Besaran Bunyi: Pengertian dan Jenisnya

Penulis kumparan
·waktu baca 2 menit
Tulisan dari Berita Terkini tidak mewakili pandangan dari redaksi kumparan

Bunyi bisa dihasilkan oleh berbagai benda atau makhluk hidup. Bunyi juga selalu ada dalam keseharian. Selain familiar, bunyi juga dipelajari dalam Fisika. Salah satu materi yang dipelajari mengenai bunyi adalah besaran bunyi. Besaran bunyi adalah besaran untuk mengukur gelombang frekuensi.
Selain memahami besaran, jenis-jenis bunyi juga harus dipelajari. Dengan mempelajari bunyi, wawasan siswa tentang Fisika bisa bertambah.
Besaran Bunyi: Besaran untuk Mengukur Gelombang Frekuensi
Supomo dalam Intisari Fisika untuk SMP (2008:33-34) menjelaskan bahwa bunyi merupakan jenis getaran dari suatu benda yang dapat dideteksi dengan telinga.

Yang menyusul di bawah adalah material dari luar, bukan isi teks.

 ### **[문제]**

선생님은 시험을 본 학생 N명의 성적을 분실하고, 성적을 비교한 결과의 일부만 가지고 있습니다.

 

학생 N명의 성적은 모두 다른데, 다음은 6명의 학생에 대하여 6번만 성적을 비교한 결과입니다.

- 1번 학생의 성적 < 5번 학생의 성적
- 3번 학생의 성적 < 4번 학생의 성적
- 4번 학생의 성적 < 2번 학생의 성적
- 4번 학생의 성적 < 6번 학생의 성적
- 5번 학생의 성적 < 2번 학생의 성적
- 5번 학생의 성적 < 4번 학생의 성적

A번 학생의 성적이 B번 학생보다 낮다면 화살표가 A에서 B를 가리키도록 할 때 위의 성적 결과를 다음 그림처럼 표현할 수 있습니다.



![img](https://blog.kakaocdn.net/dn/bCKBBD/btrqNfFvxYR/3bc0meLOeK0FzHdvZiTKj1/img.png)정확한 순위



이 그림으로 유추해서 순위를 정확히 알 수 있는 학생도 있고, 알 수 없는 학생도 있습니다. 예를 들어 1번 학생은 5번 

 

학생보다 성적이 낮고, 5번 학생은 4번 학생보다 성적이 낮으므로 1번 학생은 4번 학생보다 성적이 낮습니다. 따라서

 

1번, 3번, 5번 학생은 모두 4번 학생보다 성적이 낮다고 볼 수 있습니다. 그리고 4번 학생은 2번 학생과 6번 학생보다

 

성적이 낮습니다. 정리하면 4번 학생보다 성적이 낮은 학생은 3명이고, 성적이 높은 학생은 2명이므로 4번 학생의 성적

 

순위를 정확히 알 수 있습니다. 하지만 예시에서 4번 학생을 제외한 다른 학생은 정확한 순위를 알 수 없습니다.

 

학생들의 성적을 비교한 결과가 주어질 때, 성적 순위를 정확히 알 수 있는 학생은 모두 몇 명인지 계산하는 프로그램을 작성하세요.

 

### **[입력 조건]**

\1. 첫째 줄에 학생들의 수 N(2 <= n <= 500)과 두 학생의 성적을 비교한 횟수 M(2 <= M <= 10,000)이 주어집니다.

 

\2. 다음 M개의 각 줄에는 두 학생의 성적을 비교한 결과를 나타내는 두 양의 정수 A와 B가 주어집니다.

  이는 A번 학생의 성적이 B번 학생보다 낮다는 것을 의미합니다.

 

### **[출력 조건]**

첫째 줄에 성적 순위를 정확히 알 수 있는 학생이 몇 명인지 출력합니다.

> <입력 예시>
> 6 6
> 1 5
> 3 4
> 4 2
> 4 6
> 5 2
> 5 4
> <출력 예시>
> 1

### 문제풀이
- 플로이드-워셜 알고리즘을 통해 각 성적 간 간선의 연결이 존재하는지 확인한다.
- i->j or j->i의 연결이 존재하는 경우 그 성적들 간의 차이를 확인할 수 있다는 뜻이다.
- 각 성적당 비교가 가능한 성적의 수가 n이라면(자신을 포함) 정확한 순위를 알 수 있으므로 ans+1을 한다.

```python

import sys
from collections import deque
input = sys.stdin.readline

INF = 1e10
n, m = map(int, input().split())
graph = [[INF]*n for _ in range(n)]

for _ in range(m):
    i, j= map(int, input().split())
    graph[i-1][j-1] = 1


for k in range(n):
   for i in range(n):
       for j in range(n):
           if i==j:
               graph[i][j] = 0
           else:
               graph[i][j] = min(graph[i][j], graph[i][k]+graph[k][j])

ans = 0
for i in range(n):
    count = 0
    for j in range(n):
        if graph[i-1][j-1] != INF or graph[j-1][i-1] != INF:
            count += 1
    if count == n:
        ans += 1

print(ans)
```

Bunyi memiliki beberapa sifat sebagai berikut:
dapat dipantulkan
merupakan hasil getaran
merambat melalui zat perantara
merambat melalui zat padat, cair, dan gas
Besaran bunyi adalah besaran untuk mengukur gelombang frekuensi, taraf intensitas, cepat rambat bunyi, intensitas bunyi, dan asas Doppler. Cepat rambat bunyi merupakan jarak yang ditempuh oleh bunyi setiap detiknya.
Adapun asas Doppler menyatakan bahwa:
Jika pendengar dan sumber bunyi saling mendekati, maka bunyi terdengar lebih tinggi dibandingkan jika jarak antara pendengar dan sumber bunyi tetap.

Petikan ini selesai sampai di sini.